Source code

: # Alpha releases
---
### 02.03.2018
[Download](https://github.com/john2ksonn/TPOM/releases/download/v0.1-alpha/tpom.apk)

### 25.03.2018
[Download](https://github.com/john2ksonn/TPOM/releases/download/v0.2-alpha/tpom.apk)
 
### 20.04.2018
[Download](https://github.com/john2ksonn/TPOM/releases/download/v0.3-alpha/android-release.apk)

----------------------------------------

WHAT THE EXERCISE ASKS
This exercise requires the lines of the entries containing the string "download".

ANSWER TO THE PROBLEM
[Download](https://github.com/john2ksonn/TPOM/releases/download/v0.1-alpha/tpom.apk)
[Download](https://github.com/john2ksonn/TPOM/releases/download/v0.2-alpha/tpom.apk)
[Download](https://github.com/john2ksonn/TPOM/releases/download/v0.3-alpha/android-release.apk)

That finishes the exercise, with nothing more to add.